*** Materials provided Section Begins ***

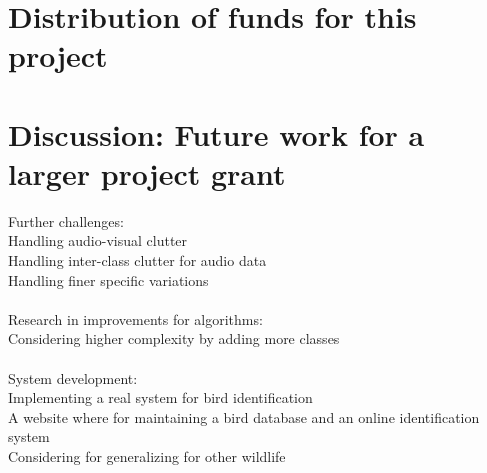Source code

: \documentclass{article}
\begin{document}
\section{Distribution of funds for this project}

\section{Discussion: Future work for a larger project grant}

Further challenges:\\
Handling audio-visual clutter\\
Handling inter-class clutter for audio data\\
Handling finer specific variations \ \\ \ \\
Research in improvements for algorithms:\\
Considering higher complexity by adding more classes \ \\ \ \\
System development:\\
Implementing a real system for bird identification\\
A website where for maintaining a bird database and an online identification system\\
Considering for generalizing for other wildlife\ \\
\end{document}
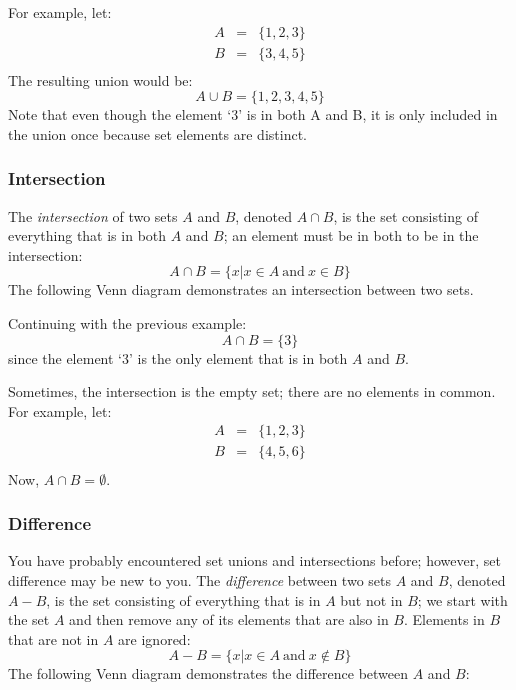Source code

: \documentclass[letterpaper,12pt,fleqn]{article}
\begin{document}
For example, let:
\begin{eqnarray*}
A &=& \{1, 2, 3\} \\
B &=& \{3, 4, 5\} \\
\end{eqnarray*}
The resulting union would be:
\[A\cup B=\{1, 2, 3, 4, 5\}\]
Note that even though the element `3' is in both A and B, it is only included
in the union once because set elements are distinct.

\subsubsection*{Intersection}

The \emph{intersection} of two sets $A$ and $B$, denoted $A\cap B$, is the set
consisting of everything that is in both $A$ and $B$; an element must be in both
to be in the intersection:
\[A\cap B=\{x|x\in A\ \mbox{and}\ x\in B\}\]
The following Venn diagram demonstrates an intersection between two sets.

\begin{center}
\end{center}

Continuing with the previous example:
\[A\cap B=\{3\}\]
since the element `3' is the only element that is in both $A$ and $B$.

Sometimes, the intersection is the empty set; there are no elements in common.
For example, let:
\begin{eqnarray*}
A &=& \{1, 2, 3\} \\
B &=& \{4, 5, 6\} \\
\end{eqnarray*}
Now, $A\cap B=\emptyset$.

\subsubsection*{Difference}

You have probably encountered set unions and intersections before; however, set
difference may be new to you. The \emph{difference} between two sets $A$ and
$B$, denoted $A-B$, is the set consisting of everything that is in $A$ but not
in $B$; we start with the set $A$ and then remove any of its elements that are
also in $B$. Elements in $B$ that are not in $A$ are ignored:
\[A-B=\{x|x\in A\ \mbox{and}\ x\notin B\}\]
The following Venn diagram demonstrates the difference between $A$ and $B$:
\end{document}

*** Materials provided Section Ends ***

What the task asks
Without any pictures, please reproduce the full set of entries.

Solution to the problem
Source code

: \documentclass{article}
\begin{document}
\section{Distribution of funds for this project}

\section{Discussion: Future work for a larger project grant}

Further challenges:\\
Handling audio-visual clutter\\
Handling inter-class clutter for audio data\\
Handling finer specific variations \ \\ \ \\
Research in improvements for algorithms:\\
Considering higher complexity by adding more classes \ \\ \ \\
System development:\\
Implementing a real system for bird identification\\
A website where for maintaining a bird database and an online identification system\\
Considering for generalizing for other wildlife\ \\
\end{document}
Source code

: \documentclass[letterpaper,12pt,fleqn]{article}
\begin{document}
For example, let:
\begin{eqnarray*}
A &=& \{1, 2, 3\} \\
B &=& \{3, 4, 5\} \\
\end{eqnarray*}
The resulting union would be:
\[A\cup B=\{1, 2, 3, 4, 5\}\]
Note that even though the element `3' is in both A and B, it is only included
in the union once because set elements are distinct.

\subsubsection*{Intersection}

The \emph{intersection} of two sets $A$ and $B$, denoted $A\cap B$, is the set
consisting of everything that is in both $A$ and $B$; an element must be in both
to be in the intersection:
\[A\cap B=\{x|x\in A\ \mbox{and}\ x\in B\}\]
The following Venn diagram demonstrates an intersection between two sets.

\begin{center}
\end{center}

Continuing with the previous example:
\[A\cap B=\{3\}\]
since the element `3' is the only element that is in both $A$ and $B$.

Sometimes, the intersection is the empty set; there are no elements in common.
For example, let:
\begin{eqnarray*}
A &=& \{1, 2, 3\} \\
B &=& \{4, 5, 6\} \\
\end{eqnarray*}
Now, $A\cap B=\emptyset$.

\subsubsection*{Difference}

You have probably encountered set unions and intersections before; however, set
difference may be new to you. The \emph{difference} between two sets $A$ and
$B$, denoted $A-B$, is the set consisting of everything that is in $A$ but not
in $B$; we start with the set $A$ and then remove any of its elements that are
also in $B$. Elements in $B$ that are not in $A$ are ignored:
\[A-B=\{x|x\in A\ \mbox{and}\ x\notin B\}\]
The following Venn diagram demonstrates the difference between $A$ and $B$:
\end{document}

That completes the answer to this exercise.